The reason this one stays in the mind is the protagonist: Fiona Griffiths, ace, though maverick, detective, never happier than when unravelling mystery at work, but quite unable to cope with real life. Intrigued? You will be. I certainly was.
September
Would you believe I actually ran out of books while I was on holiday? Not unconnected with the way my taste was completely out of kilter with the owners of the house we rented; usually I can find one or two on their shelves which will at least pass the time, but chicklit and horror simply don’t do it for me, and most of the crime fiction appeared to be Dexter, who has never appealed.
So towards the end of the fortnight I borrowed from my daughter, and I’m glad I did. Ariana Franklin, Mistress of the Art of Death: twelfth century, a little earlier than Cadfael, protagonist a female pathologist, or what would become a pathologist. It sings. The good news is it’s the first in a series of four. The bad is there won’t be any more; sadly, the author died last year.
October
It’s always sad when a favourite author dies, but sometimes there’s a substantial backlist to explore, which makes the sadness more nostalgic and less poignant. Reginald Hill had been writing since I was a mere slip of a girl with literary pretensions, so I still have a lot of catching up to do, especially of his standalones. In a month of largely OK-but-I’m-not-blown-away, The Stranger House stood out like a beacon. Could that man ever write!
November
Some months are like buses – nothing comes along for ages, then you get three, one after the other. November was half gone, I’d read four books which were firmly in the OK-but-I’m-not-blown-away category, and I was starting to despair of finding anything worth recommending.
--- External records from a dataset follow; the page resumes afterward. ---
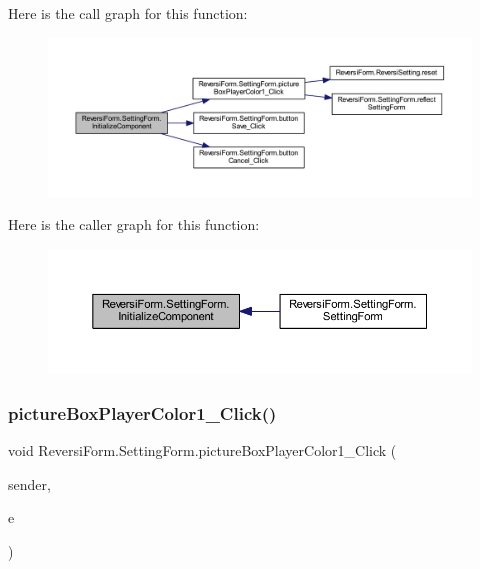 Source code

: Here is the call graph for this function\+:\nopagebreak
\begin{figure}[H]
\begin{center}
\leavevmode
\includegraphics[width=350pt]{class_reversi_form_1_1_setting_form_a9b663029f37a28044ff2300fc66dc859_cgraph}
\end{center}
\end{figure}
Here is the caller graph for this function\+:\nopagebreak
\begin{figure}[H]
\begin{center}
\leavevmode
\includegraphics[width=350pt]{class_reversi_form_1_1_setting_form_a9b663029f37a28044ff2300fc66dc859_icgraph}
\end{center}
\end{figure}
\mbox{\label{class_reversi_form_1_1_setting_form_a71422ab30aabb52bdc6f25b5e84aefea}} 
\subsubsection{\texorpdfstring{picture\+Box\+Player\+Color1\+\_\+\+Click()}{pictureBoxPlayerColor1\_Click()}}
{\footnotesize\ttfamily void Reversi\+Form.\+Setting\+Form.\+picture\+Box\+Player\+Color1\+\_\+\+Click (\begin{DoxyParamCaption}\item[{object}]{sender,  }\item[{Event\+Args}]{e }\end{DoxyParamCaption})\hspace{0.3cm}{\ttfamily [private]}}



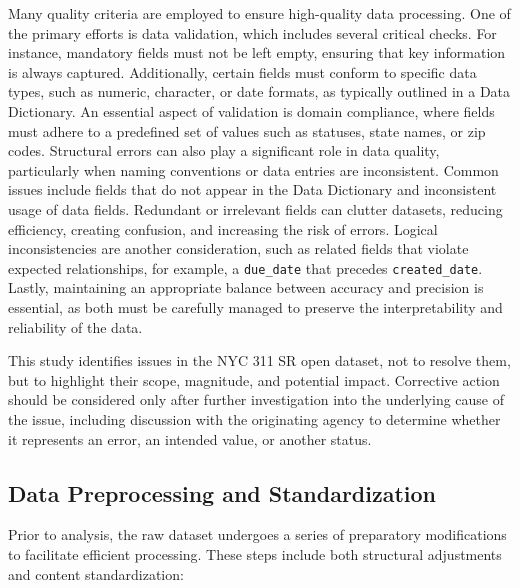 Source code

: \documentclass[linenumber]{jdsart}
\begin{document}
Many quality criteria are employed to ensure high-quality data 
processing. One of the primary efforts is data validation, which includes 
several critical checks. For instance, mandatory fields must not be 
left empty, ensuring that key information is always captured. 
Additionally, certain fields must conform to specific data types,
such as numeric, character, or date formats,
as typically outlined in a Data Dictionary. An essential aspect of 
validation is domain compliance, where fields must adhere to a predefined set of 
values such as statuses, state names, or zip codes. Structural 
errors can also play a significant role in data quality, particularly when 
naming conventions or data entries are inconsistent. Common issues 
include fields that do not appear in the Data Dictionary and  
inconsistent usage of data fields. Redundant or irrelevant fields can 
clutter datasets, reducing efficiency, creating confusion, and 
increasing the risk of errors. Logical inconsistencies 
are another consideration, such as related fields that violate expected 
relationships, for example, a \texttt{due\_date} that 
precedes \texttt{created\_date}. Lastly, maintaining an 
appropriate balance between accuracy and precision 
is essential, as both must be carefully managed to preserve 
the interpretability and reliability of the data.


This study identifies issues in the NYC 311 SR open dataset,
not to resolve them, but to highlight their scope, magnitude, 
and potential impact. Corrective action should be considered only after further
investigation into the underlying cause of the issue,
including discussion with the originating agency to determine
whether it represents an error, an intended value, or
another status.



\subsection{Data Preprocessing and Standardization}
\label{subsec:premodifications}
Prior to analysis, the raw dataset undergoes a series of
preparatory modifications to facilitate efficient processing.
These steps include both structural adjustments and content standardization:
\end{document}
Then came Meg Gardiner. I’ve read most of her two series; this was a standalone, unless she decides to come back to the character (whose profession would certainly make that possible), and I could hardly bear to put it down. The Shadow Tracer. Phew.
Then the postman arrived. I don’t often buy stuff online, but my local bookshop tends to look blank when I ask for Julia Spencer-Fleming. Or they used to, when, despite her large UK following, the books had to be sourced in the USA. She now has a British publisher – and not before time! Through the Evil Days is the living, breathing, dancing proof that the best authors up their game in every book. I thought she’d struggle to cap One Was a Soldier, but whaddya know, she has!
The third wasn’t crime. That’s not an apology; a girl needs to ring the changes. Deborah Moggach; Heartbreak Hotel. On the surface a similar concept to her last big hit, The Best Exotic Marigold Hotel – but so not the same! It’s witty, poignant, perceptive, a page-turner... what more could a readerholic want?
December
Candlenight. Phil Rickman. His first published novel. They say practice makes perfect, which in theory should mean each book an author produces should be better than the last one. On this evidence I’d say Mr Rickman pretty well had it sussed when he began.
And The Edge of Normal, by Carla Norton. All I can say is – wow!
In last year’s list of favourites, only four of my choices were by authors I was unfamiliar with; this year the count has gone up to nine – more than half the total over the year. Four were the start of series, either already in progress or treats in store, and I’ll be looking for more by the other five authors too.
Which is just the way I like it.
For 2014, my friends, I wish you good health, good luck and good reading.